▶ **What you will do**: Repeat the data below in full. Pictures must not be part of the copy.

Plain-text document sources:
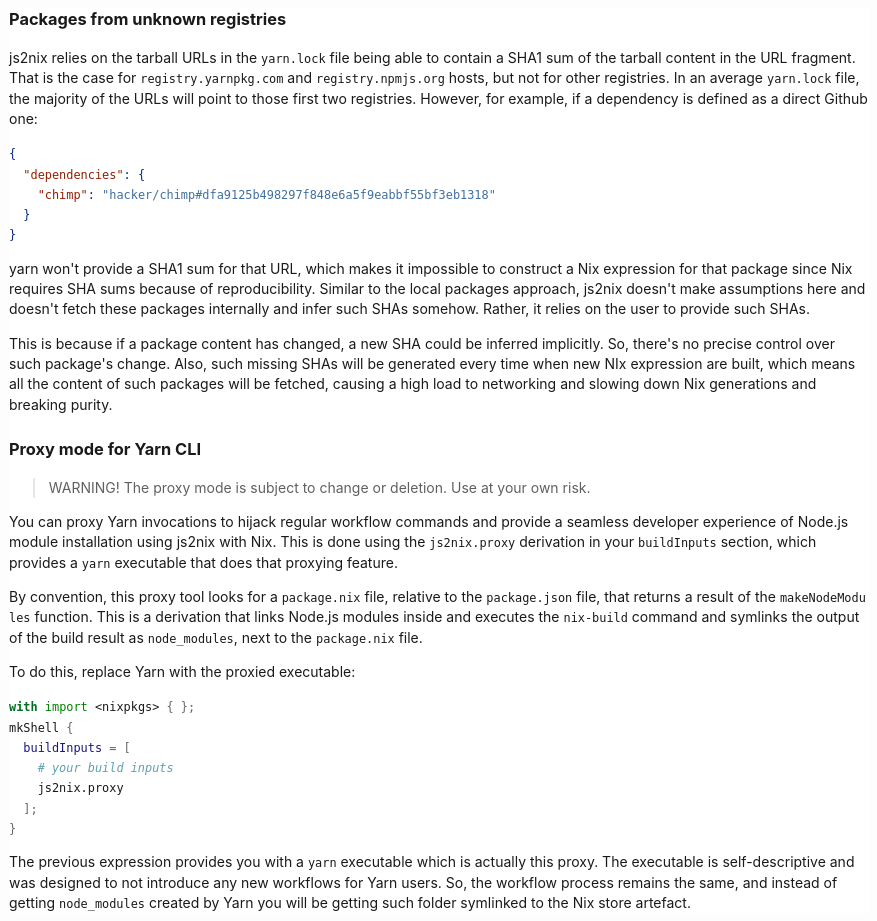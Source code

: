 ### Packages from unknown registries

js2nix relies on the tarball URLs in the `yarn.lock` file being able to contain a SHA1 sum of the tarball content in the URL fragment. That is the case for `registry.yarnpkg.com` and `registry.npmjs.org` hosts, but not for other registries. In an average `yarn.lock` file, the majority of the URLs will point to those first two registries. However, for example, if a dependency is defined as a direct Github one:

```json
{
  "dependencies": {
    "chimp": "hacker/chimp#dfa9125b498297f848e6a5f9eabbf55bf3eb1318"
  }
}
```

yarn won't provide a SHA1 sum for that URL, which makes it impossible to construct a Nix expression for that package since Nix requires SHA sums because of reproducibility. Similar to the local packages approach, js2nix doesn't make assumptions here and doesn't fetch these packages internally and infer such SHAs somehow. Rather, it relies on the user to provide such SHAs. 

This is because if a package content has changed, a new SHA could be inferred implicitly. So, there's no precise control over such package's change. Also, such missing SHAs will be generated every time when new NIx expression are built, which means all the content of such packages will be fetched, causing a high load to networking and slowing down Nix generations and breaking purity.

### Proxy mode for Yarn CLI

> WARNING! The proxy mode is subject to change or deletion. Use at your own risk.

You can proxy Yarn invocations to hijack regular workflow commands and provide a seamless developer experience of Node.js module installation using js2nix with Nix. This is done using the `js2nix.proxy` derivation in your `buildInputs` section, which provides a `yarn` executable that does that proxying feature.

By convention, this proxy tool looks for a `package.nix` file, relative to the `package.json` file, that returns a result of the `makeNodeModules` function. This is a derivation that links Node.js modules inside and executes the `nix-build` command and symlinks the output of the build result as `node_modules`, next to the `package.nix` file.

To do this, replace Yarn with the proxied executable:

```nix
with import <nixpkgs> { };
mkShell {
  buildInputs = [
    # your build inputs
    js2nix.proxy
  ];
}
```

The previous expression provides you with a `yarn` executable which is actually this proxy. The executable is self-descriptive and was designed to not introduce any new workflows for Yarn users. So, the workflow process remains the same, and instead of getting `node_modules` created by Yarn you will be getting such folder symlinked to the Nix store artefact.

[yarn]: https://classic.yarnpkg.com
[npm]: https://npmjs.com
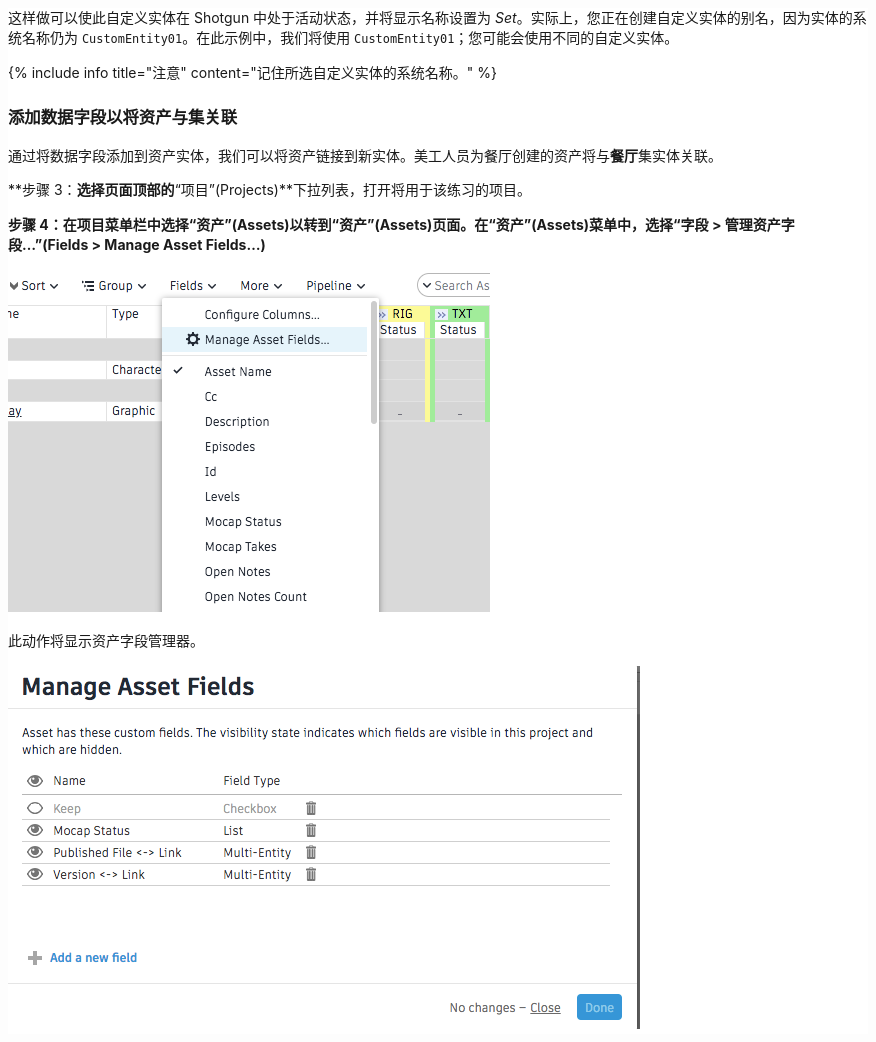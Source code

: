这样做可以使此自定义实体在 Shotgun 中处于活动状态，并将显示名称设置为 *Set*。实际上，您正在创建自定义实体的别名，因为实体的系统名称仍为 `CustomEntity01`。在此示例中，我们将使用 `CustomEntity01`；您可能会使用不同的自定义实体。

{% include info title="注意" content="记住所选自定义实体的系统名称。" %}

### 添加数据字段以将资产与集关联

通过将数据字段添加到资产实体，我们可以将资产链接到新实体。美工人员为餐厅创建的资产将与**餐厅**集实体关联。

**步骤 3：**选择页面顶部的**“项目”(Projects)**下拉列表，打开将用于该练习的项目。

**步骤 4：**在项目菜单栏中选择**“资产”(Assets)**以转到“资产”(Assets)页面。在“资产”(Assets)菜单中，选择**“字段 > 管理资产字段…”(Fields > Manage Asset Fields…)**

![Python 应用](../../../../images/toolkit/learning-resources/guides/dynamic_filesystem_configuration/5_manage_asset_fields.png)

此动作将显示资产字段管理器。

![Python 应用](../../../../images/toolkit/learning-resources/guides/dynamic_filesystem_configuration/6_manage_asset_fields.png)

▶ **Result below**:
Source code

: ### Packages from unknown registries

js2nix relies on the tarball URLs in the `yarn.lock` file being able to contain a SHA1 sum of the tarball content in the URL fragment. That is the case for `registry.yarnpkg.com` and `registry.npmjs.org` hosts, but not for other registries. In an average `yarn.lock` file, the majority of the URLs will point to those first two registries. However, for example, if a dependency is defined as a direct Github one:

```json
{
  "dependencies": {
    "chimp": "hacker/chimp#dfa9125b498297f848e6a5f9eabbf55bf3eb1318"
  }
}
```

yarn won't provide a SHA1 sum for that URL, which makes it impossible to construct a Nix expression for that package since Nix requires SHA sums because of reproducibility. Similar to the local packages approach, js2nix doesn't make assumptions here and doesn't fetch these packages internally and infer such SHAs somehow. Rather, it relies on the user to provide such SHAs. 

This is because if a package content has changed, a new SHA could be inferred implicitly. So, there's no precise control over such package's change. Also, such missing SHAs will be generated every time when new NIx expression are built, which means all the content of such packages will be fetched, causing a high load to networking and slowing down Nix generations and breaking purity.

### Proxy mode for Yarn CLI

> WARNING! The proxy mode is subject to change or deletion. Use at your own risk.

You can proxy Yarn invocations to hijack regular workflow commands and provide a seamless developer experience of Node.js module installation using js2nix with Nix. This is done using the `js2nix.proxy` derivation in your `buildInputs` section, which provides a `yarn` executable that does that proxying feature.

By convention, this proxy tool looks for a `package.nix` file, relative to the `package.json` file, that returns a result of the `makeNodeModules` function. This is a derivation that links Node.js modules inside and executes the `nix-build` command and symlinks the output of the build result as `node_modules`, next to the `package.nix` file.

To do this, replace Yarn with the proxied executable:

```nix
with import <nixpkgs> { };
mkShell {
  buildInputs = [
    # your build inputs
    js2nix.proxy
  ];
}
```

The previous expression provides you with a `yarn` executable which is actually this proxy. The executable is self-descriptive and was designed to not introduce any new workflows for Yarn users. So, the workflow process remains the same, and instead of getting `node_modules` created by Yarn you will be getting such folder symlinked to the Nix store artefact.

[yarn]: https://classic.yarnpkg.com
[npm]: https://npmjs.com
Source code

:这样做可以使此自定义实体在 Shotgun 中处于活动状态，并将显示名称设置为 *Set*。实际上，您正在创建自定义实体的别名，因为实体的系统名称仍为 `CustomEntity01`。在此示例中，我们将使用 `CustomEntity01`；您可能会使用不同的自定义实体。

{% include info title="注意" content="记住所选自定义实体的系统名称。" %}

### 添加数据字段以将资产与集关联

通过将数据字段添加到资产实体，我们可以将资产链接到新实体。美工人员为餐厅创建的资产将与**餐厅**集实体关联。

**步骤 3：**选择页面顶部的**“项目”(Projects)**下拉列表，打开将用于该练习的项目。

**步骤 4：**在项目菜单栏中选择**“资产”(Assets)**以转到“资产”(Assets)页面。在“资产”(Assets)菜单中，选择**“字段 > 管理资产字段…”(Fields > Manage Asset Fields…)**

![Python 应用](../../../../images/toolkit/learning-resources/guides/dynamic_filesystem_configuration/5_manage_asset_fields.png)

此动作将显示资产字段管理器。

![Python 应用](../../../../images/toolkit/learning-resources/guides/dynamic_filesystem_configuration/6_manage_asset_fields.png)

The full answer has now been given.